> Exercise
Retyping the records exactly is the whole task.
[Listed records]
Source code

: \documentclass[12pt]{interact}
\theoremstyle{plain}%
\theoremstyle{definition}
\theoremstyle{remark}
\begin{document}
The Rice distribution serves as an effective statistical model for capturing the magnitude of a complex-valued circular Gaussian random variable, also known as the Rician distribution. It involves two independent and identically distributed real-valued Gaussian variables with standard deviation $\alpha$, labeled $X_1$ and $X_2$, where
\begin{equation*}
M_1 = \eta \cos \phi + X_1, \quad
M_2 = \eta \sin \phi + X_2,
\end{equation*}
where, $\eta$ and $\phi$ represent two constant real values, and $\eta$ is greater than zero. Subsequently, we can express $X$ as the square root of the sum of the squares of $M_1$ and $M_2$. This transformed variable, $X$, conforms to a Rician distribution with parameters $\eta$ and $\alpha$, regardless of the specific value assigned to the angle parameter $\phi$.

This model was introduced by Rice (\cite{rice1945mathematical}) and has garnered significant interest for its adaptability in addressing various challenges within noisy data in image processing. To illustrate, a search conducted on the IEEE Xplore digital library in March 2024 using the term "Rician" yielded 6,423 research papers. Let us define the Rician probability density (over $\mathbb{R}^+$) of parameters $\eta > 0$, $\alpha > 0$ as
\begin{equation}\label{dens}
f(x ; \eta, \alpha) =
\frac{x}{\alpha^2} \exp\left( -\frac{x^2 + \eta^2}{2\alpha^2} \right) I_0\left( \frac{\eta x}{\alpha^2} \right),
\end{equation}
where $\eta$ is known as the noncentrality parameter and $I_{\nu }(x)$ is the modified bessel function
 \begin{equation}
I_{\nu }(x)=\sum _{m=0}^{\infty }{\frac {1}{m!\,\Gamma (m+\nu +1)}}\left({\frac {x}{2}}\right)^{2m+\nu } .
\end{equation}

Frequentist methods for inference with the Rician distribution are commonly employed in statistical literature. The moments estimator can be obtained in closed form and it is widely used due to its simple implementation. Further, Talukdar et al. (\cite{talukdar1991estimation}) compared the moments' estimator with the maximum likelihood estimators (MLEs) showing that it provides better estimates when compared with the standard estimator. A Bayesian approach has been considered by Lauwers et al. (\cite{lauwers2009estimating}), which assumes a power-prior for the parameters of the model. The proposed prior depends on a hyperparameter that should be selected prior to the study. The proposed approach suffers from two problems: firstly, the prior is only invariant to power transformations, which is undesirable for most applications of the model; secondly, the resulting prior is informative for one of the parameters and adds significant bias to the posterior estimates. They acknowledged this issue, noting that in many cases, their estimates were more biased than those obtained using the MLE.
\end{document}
[/Listed records]
> Reply to the exercise
Source code

: \documentclass[12pt]{interact}
\theoremstyle{plain}%
\theoremstyle{definition}
\theoremstyle{remark}
\begin{document}
The Rice distribution serves as an effective statistical model for capturing the magnitude of a complex-valued circular Gaussian random variable, also known as the Rician distribution. It involves two independent and identically distributed real-valued Gaussian variables with standard deviation $\alpha$, labeled $X_1$ and $X_2$, where
\begin{equation*}
M_1 = \eta \cos \phi + X_1, \quad
M_2 = \eta \sin \phi + X_2,
\end{equation*}
where, $\eta$ and $\phi$ represent two constant real values, and $\eta$ is greater than zero. Subsequently, we can express $X$ as the square root of the sum of the squares of $M_1$ and $M_2$. This transformed variable, $X$, conforms to a Rician distribution with parameters $\eta$ and $\alpha$, regardless of the specific value assigned to the angle parameter $\phi$.

This model was introduced by Rice (\cite{rice1945mathematical}) and has garnered significant interest for its adaptability in addressing various challenges within noisy data in image processing. To illustrate, a search conducted on the IEEE Xplore digital library in March 2024 using the term "Rician" yielded 6,423 research papers. Let us define the Rician probability density (over $\mathbb{R}^+$) of parameters $\eta > 0$, $\alpha > 0$ as
\begin{equation}\label{dens}
f(x ; \eta, \alpha) =
\frac{x}{\alpha^2} \exp\left( -\frac{x^2 + \eta^2}{2\alpha^2} \right) I_0\left( \frac{\eta x}{\alpha^2} \right),
\end{equation}
where $\eta$ is known as the noncentrality parameter and $I_{\nu }(x)$ is the modified bessel function
 \begin{equation}
I_{\nu }(x)=\sum _{m=0}^{\infty }{\frac {1}{m!\,\Gamma (m+\nu +1)}}\left({\frac {x}{2}}\right)^{2m+\nu } .
\end{equation}

Frequentist methods for inference with the Rician distribution are commonly employed in statistical literature. The moments estimator can be obtained in closed form and it is widely used due to its simple implementation. Further, Talukdar et al. (\cite{talukdar1991estimation}) compared the moments' estimator with the maximum likelihood estimators (MLEs) showing that it provides better estimates when compared with the standard estimator. A Bayesian approach has been considered by Lauwers et al. (\cite{lauwers2009estimating}), which assumes a power-prior for the parameters of the model. The proposed prior depends on a hyperparameter that should be selected prior to the study. The proposed approach suffers from two problems: firstly, the prior is only invariant to power transformations, which is undesirable for most applications of the model; secondly, the resulting prior is informative for one of the parameters and adds significant bias to the posterior estimates. They acknowledged this issue, noting that in many cases, their estimates were more biased than those obtained using the MLE.
\end{document}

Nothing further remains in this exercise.